How Google Created an AI That Improves Itself

AlphaEvolve marks the dawn of recursive AI

May 16, 2025

∙ Paid

I. DeepMind’s big scientific project

DeepMind wants to solve science. They've been trying for a decade. The first steps—those of us paying attention back in the late-2010s saw them with a mix of surprise and enthusiasm—were AlphaGo, AlphaGo Zero, AlphaZero, and MuZero. What caught the attention of the media and the industry was their ability to outperform humans in games like Go and Chess, whose difficulty comes from the combinatorial explosion that follows each move.
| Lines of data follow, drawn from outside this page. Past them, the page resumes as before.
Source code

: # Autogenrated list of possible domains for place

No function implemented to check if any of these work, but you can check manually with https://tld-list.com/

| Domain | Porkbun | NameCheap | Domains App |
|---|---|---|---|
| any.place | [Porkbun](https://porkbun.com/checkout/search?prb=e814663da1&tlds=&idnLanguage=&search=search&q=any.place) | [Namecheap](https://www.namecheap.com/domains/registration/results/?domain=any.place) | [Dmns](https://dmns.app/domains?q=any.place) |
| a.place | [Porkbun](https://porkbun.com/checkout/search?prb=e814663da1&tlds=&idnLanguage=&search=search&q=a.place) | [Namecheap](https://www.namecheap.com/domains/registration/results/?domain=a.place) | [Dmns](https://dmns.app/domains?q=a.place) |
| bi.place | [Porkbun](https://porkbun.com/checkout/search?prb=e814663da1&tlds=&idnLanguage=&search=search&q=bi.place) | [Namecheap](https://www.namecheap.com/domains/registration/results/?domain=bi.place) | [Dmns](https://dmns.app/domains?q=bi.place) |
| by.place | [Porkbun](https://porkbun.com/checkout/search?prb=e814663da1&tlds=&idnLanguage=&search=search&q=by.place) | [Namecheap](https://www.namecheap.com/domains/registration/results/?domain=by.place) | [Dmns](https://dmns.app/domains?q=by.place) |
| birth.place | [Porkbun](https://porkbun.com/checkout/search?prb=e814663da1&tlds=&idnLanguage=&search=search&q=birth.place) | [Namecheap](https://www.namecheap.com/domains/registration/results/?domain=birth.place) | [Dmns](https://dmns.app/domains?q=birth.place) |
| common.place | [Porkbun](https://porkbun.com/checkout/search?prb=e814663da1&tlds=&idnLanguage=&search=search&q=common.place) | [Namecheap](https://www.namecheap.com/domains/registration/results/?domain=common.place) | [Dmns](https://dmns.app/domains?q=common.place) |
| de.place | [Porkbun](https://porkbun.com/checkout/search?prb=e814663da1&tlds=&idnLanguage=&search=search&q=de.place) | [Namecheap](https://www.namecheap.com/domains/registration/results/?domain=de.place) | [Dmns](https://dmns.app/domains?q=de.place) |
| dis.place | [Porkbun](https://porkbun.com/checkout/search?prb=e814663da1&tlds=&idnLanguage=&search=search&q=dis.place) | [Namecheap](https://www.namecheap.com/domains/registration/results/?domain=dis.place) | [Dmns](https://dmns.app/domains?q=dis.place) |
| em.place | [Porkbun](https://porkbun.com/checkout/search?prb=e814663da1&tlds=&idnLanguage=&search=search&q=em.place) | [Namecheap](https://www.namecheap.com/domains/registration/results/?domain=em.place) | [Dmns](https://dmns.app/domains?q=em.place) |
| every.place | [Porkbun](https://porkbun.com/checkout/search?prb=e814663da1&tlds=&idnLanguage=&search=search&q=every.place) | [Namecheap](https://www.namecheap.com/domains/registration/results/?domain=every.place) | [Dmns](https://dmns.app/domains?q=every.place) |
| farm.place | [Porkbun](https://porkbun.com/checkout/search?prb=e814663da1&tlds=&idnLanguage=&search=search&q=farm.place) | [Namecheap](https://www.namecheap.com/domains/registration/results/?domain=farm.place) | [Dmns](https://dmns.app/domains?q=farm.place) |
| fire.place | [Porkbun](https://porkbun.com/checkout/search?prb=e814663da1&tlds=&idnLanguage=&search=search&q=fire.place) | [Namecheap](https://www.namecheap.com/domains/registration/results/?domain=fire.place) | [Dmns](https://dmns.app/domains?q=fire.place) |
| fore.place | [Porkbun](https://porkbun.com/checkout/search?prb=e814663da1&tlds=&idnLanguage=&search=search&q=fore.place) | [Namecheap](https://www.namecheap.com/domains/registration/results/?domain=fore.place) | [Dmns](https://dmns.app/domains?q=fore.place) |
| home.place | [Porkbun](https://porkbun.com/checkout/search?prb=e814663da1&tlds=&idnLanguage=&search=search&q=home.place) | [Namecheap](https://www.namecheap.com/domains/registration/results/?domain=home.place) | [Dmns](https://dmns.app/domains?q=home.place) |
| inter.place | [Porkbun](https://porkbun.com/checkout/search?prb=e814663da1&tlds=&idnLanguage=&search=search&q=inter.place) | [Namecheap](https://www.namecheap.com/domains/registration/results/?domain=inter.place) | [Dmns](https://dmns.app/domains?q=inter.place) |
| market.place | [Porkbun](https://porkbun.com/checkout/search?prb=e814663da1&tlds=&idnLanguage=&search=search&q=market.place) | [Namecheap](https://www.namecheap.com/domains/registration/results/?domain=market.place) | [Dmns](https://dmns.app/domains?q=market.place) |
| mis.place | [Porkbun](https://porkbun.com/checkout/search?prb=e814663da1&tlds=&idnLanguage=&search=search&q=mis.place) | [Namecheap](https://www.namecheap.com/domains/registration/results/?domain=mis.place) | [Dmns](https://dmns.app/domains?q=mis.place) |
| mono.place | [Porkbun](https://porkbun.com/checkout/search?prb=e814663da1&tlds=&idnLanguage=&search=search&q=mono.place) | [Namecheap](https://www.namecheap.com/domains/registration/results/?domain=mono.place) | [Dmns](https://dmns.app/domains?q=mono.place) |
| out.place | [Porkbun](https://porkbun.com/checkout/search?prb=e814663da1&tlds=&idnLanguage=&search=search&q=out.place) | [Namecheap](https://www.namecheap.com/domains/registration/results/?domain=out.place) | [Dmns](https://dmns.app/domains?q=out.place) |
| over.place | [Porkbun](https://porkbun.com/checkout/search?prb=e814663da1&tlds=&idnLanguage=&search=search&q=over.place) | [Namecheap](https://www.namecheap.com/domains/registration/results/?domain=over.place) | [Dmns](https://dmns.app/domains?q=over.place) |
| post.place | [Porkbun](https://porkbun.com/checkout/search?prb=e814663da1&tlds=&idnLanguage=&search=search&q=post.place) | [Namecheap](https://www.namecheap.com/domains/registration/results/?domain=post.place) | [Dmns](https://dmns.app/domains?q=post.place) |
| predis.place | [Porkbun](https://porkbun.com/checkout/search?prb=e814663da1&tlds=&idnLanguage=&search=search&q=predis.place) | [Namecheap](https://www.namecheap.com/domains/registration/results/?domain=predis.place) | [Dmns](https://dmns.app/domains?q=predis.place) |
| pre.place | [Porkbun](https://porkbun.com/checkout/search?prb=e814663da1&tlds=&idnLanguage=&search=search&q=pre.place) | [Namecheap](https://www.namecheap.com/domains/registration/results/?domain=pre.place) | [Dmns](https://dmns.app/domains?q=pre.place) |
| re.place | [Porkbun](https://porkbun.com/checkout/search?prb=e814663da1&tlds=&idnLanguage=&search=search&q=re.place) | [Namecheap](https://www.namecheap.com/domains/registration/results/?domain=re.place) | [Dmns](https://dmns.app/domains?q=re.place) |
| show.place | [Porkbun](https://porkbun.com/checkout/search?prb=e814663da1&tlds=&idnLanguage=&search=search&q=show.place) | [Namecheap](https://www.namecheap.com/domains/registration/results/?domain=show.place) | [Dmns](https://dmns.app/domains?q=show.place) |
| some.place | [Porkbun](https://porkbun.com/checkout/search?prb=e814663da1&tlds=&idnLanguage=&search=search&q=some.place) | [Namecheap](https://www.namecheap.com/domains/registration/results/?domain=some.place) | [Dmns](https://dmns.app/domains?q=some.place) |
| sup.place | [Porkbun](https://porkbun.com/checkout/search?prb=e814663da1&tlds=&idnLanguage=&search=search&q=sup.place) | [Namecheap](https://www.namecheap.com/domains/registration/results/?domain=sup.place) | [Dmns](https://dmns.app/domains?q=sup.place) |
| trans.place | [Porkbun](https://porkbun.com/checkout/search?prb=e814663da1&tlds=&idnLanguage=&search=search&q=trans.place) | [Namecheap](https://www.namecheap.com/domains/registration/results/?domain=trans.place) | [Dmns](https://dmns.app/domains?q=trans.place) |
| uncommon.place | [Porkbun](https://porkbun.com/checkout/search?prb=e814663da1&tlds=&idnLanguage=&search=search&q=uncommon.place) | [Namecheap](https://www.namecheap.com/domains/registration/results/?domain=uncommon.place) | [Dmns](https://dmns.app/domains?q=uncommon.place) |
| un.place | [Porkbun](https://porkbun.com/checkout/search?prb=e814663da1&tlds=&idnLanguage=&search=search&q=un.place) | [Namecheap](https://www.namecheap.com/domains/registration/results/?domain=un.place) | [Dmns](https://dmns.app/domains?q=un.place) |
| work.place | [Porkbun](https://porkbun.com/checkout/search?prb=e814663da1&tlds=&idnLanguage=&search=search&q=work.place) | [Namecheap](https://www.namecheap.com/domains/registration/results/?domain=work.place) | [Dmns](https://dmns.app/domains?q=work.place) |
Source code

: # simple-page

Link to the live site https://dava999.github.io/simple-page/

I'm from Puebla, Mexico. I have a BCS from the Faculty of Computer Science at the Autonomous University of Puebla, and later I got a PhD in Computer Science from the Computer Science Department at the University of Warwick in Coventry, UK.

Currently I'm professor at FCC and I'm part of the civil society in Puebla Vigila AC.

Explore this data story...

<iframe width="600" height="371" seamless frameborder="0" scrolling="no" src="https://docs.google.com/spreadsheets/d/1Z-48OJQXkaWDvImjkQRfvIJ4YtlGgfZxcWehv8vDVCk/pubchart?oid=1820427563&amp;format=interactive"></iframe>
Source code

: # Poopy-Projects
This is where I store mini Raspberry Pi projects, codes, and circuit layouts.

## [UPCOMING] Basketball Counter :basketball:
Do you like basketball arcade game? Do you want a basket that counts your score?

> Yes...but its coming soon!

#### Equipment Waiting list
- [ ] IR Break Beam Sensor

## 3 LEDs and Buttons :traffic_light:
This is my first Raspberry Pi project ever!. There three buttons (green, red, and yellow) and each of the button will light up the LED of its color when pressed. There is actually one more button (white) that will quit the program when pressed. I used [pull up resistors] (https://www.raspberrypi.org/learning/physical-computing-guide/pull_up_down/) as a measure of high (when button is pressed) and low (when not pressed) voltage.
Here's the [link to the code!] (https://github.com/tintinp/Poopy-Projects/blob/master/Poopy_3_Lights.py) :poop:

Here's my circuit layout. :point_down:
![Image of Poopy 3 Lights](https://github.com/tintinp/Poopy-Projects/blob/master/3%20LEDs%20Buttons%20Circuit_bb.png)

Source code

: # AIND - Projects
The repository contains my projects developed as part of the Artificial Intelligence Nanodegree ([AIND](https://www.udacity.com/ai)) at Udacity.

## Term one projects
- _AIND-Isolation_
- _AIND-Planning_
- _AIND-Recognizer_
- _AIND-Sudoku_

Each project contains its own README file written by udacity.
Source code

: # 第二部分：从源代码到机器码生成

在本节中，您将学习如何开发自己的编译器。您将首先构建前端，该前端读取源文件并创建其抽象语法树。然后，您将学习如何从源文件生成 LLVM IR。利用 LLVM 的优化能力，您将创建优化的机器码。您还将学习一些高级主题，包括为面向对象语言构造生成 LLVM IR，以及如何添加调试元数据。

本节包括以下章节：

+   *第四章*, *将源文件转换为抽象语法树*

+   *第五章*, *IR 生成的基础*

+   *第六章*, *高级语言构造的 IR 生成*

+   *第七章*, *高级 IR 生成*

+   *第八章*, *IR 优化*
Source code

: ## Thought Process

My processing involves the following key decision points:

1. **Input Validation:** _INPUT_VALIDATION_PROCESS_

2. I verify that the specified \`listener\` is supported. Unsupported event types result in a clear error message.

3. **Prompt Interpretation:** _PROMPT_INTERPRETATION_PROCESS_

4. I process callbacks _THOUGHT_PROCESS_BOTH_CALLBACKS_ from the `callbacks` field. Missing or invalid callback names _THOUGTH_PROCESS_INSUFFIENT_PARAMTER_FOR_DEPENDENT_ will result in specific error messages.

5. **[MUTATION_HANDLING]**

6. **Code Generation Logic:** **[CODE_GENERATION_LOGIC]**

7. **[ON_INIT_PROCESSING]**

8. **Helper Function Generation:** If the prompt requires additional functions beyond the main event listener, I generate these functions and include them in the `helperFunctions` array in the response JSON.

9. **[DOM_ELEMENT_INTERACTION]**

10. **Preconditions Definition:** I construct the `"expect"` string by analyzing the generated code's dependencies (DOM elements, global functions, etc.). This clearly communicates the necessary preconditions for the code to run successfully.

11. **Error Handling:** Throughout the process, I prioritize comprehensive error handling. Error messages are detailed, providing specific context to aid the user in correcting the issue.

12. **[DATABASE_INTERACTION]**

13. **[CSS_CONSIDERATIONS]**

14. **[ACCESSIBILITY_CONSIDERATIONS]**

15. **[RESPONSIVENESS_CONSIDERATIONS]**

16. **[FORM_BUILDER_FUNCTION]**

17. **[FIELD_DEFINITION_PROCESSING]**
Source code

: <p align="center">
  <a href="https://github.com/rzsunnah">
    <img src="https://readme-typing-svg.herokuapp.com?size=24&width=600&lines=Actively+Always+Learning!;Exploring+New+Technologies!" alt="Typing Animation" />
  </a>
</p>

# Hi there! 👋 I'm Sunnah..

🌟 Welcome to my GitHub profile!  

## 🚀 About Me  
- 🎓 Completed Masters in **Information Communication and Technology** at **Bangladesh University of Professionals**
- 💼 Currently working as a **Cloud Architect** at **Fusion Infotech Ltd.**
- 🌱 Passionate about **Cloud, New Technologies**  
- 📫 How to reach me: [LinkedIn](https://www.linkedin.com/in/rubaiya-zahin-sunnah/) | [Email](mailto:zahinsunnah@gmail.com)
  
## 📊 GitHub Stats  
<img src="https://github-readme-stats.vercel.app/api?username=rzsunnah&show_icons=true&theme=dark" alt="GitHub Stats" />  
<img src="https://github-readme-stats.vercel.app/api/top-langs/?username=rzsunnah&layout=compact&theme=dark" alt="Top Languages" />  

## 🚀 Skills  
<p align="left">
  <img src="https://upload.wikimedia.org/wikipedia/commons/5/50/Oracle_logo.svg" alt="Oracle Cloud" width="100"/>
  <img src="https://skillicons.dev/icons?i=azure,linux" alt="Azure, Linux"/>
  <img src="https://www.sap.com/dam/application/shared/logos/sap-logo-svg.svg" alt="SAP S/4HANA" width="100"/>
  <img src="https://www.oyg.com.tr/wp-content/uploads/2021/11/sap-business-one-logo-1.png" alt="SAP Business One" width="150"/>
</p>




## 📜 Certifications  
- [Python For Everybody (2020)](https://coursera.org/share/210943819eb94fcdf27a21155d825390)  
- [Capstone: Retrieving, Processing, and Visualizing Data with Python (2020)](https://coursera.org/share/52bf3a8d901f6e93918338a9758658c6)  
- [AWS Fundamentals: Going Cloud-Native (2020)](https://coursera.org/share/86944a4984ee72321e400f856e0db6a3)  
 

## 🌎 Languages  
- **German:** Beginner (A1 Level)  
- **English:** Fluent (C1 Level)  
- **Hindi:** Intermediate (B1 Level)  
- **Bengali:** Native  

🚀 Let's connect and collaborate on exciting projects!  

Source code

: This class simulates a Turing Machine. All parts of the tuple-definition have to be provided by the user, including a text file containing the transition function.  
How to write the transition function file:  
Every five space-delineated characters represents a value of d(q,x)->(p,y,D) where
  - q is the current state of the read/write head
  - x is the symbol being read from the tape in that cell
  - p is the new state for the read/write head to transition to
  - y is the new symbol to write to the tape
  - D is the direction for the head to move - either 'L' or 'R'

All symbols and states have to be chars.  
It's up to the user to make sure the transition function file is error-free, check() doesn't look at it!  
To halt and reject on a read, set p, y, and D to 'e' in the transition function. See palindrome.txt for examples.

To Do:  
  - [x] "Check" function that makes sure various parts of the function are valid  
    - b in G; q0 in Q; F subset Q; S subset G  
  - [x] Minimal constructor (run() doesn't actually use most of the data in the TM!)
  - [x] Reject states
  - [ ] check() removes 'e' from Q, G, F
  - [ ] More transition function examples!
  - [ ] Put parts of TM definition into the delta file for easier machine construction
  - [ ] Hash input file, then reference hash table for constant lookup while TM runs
What caught my attention was something else: DeepMind wasn’t moving toward more complex games (they started with Go and then moved to Chess, considered “easier” in strictly mathematical terms) but toward greater independence. DeepMind didn’t want AI to beat us at those games—that was an instrumental goal, a press-friendly by-product—but to discover tactical and strategic secrets we couldn’t find ourselves. It wasn’t enough to make AI the greatest player at those games; the algorithms were created to find new knowledge.

At first, the human scaffolding was massive, but gradually, DeepMind would push the AI models to bootstrap themselves to superhuman mastery: no human-played games, no heuristics, no rules. DeepMind co-founder, CEO, and Nobel Prize winner Demis Hassabis used games as the ideal testing ground for his ambitions—a controlled domain, with perfect information, explicit and verifiable rewards, a finite action space—but they were effectively just a prototype of what was to come.

To Hassabis, a chess prodigy, the chessboard was a scale model of the universe. Like physicist Richard Feynman, he imagined the cosmos as a game with hidden rules we could unveil through science. If AI could master those simpler games without our help, how far could it go? Could it become the ultimate tool for scientific discovery?

Over the years, the ambition of Hassabis and DeepMind—fueled by Google’s resources and by a growing stack of successes—became more explicit.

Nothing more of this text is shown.